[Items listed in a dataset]
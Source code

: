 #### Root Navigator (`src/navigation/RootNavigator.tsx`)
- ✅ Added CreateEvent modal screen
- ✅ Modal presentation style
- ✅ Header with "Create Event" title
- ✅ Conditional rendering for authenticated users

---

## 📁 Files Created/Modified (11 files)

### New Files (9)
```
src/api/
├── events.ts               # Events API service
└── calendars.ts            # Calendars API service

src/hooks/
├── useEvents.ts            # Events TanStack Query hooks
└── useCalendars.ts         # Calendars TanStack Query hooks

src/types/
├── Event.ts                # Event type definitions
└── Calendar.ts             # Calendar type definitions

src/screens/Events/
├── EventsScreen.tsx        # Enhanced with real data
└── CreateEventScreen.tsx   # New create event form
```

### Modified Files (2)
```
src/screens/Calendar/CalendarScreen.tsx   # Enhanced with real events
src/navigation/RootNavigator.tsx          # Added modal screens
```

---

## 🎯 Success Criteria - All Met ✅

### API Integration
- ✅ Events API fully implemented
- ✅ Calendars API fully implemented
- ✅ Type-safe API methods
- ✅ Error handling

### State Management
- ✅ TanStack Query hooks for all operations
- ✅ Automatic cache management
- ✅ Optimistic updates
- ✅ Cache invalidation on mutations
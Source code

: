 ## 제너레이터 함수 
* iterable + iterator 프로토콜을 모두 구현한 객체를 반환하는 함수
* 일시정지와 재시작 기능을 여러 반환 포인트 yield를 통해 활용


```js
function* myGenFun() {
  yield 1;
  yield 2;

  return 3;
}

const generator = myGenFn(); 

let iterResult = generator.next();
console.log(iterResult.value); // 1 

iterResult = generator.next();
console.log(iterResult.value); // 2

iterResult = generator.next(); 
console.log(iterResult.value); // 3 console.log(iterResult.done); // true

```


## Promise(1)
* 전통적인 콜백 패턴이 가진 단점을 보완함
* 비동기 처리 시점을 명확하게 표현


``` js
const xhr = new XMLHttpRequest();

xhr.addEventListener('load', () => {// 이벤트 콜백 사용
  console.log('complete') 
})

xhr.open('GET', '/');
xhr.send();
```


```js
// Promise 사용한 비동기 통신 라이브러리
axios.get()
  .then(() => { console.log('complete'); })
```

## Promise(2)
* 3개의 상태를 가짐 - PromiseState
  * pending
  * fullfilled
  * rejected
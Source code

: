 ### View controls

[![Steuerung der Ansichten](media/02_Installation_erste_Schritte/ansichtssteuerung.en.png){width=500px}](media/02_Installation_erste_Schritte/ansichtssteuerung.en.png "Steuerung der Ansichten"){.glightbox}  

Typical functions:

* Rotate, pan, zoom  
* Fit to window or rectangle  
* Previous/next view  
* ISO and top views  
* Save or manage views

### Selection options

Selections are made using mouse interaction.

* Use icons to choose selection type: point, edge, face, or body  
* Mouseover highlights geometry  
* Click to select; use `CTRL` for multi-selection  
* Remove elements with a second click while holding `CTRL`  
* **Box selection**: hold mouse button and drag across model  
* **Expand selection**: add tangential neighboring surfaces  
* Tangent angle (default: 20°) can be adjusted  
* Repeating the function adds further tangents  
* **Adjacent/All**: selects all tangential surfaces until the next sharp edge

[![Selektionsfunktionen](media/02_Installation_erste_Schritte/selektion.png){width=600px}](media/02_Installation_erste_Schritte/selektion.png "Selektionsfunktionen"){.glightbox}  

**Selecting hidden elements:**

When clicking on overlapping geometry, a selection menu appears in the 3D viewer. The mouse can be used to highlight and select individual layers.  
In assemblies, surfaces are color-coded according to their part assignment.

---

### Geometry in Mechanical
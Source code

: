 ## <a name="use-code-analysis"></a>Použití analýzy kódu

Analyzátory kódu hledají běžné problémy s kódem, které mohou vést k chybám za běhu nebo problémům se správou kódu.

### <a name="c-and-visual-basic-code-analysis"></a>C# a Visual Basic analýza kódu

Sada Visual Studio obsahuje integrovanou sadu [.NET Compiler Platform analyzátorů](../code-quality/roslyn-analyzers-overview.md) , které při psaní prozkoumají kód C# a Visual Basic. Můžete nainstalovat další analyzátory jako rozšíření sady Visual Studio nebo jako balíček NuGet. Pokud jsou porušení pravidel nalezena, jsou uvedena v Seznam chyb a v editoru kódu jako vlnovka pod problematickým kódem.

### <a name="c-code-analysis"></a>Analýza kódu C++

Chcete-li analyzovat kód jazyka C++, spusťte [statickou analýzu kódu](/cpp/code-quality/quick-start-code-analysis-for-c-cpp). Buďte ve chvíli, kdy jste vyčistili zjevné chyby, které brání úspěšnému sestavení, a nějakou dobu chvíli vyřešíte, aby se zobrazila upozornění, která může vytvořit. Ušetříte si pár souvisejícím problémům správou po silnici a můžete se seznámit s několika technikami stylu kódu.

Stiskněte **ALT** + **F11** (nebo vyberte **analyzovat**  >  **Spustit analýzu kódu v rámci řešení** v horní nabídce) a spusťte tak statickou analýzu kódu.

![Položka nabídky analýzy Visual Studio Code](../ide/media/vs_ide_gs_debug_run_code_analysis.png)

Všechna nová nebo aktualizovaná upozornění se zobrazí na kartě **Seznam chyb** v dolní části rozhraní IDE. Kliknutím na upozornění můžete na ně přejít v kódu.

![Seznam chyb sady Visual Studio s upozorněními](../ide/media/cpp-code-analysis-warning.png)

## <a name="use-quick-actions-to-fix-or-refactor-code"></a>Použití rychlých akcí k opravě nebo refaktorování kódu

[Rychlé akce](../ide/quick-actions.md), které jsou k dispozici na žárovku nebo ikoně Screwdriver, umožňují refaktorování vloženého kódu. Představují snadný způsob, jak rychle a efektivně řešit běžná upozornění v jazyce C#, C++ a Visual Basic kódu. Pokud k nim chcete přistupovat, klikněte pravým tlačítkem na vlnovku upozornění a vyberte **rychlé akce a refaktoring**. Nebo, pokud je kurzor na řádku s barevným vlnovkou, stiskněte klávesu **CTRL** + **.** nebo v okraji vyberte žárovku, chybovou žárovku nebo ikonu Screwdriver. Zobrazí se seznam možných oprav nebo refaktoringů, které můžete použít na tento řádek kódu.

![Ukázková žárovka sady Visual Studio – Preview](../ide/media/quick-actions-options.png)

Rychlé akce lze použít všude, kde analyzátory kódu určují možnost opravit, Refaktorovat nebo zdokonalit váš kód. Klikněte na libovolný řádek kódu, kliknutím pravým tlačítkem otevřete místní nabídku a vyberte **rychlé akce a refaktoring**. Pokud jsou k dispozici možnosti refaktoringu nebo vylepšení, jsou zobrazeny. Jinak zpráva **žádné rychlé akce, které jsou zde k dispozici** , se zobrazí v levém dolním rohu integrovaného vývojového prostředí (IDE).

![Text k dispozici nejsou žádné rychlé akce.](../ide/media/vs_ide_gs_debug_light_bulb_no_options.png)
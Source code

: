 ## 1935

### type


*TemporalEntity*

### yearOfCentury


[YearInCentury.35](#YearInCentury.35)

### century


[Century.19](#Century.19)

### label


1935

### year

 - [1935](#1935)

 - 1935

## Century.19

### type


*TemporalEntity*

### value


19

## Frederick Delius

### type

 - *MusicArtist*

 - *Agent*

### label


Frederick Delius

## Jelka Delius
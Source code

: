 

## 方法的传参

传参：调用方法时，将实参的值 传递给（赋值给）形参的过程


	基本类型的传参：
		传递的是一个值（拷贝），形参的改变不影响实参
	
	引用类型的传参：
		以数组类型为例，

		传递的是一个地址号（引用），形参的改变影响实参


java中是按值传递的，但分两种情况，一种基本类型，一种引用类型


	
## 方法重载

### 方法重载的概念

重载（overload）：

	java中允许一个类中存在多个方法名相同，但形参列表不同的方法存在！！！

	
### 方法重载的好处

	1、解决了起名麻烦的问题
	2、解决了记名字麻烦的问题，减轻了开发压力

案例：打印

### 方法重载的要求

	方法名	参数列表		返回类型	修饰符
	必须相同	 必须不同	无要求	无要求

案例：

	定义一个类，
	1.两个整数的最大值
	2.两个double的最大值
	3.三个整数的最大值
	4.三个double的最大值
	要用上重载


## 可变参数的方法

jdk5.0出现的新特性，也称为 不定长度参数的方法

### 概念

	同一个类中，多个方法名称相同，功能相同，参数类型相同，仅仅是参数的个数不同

Task details
Locate and copy each line in the data above that includes the word "Modified".

Written response
## 📁 Files Created/Modified (11 files)
### Modified Files (2)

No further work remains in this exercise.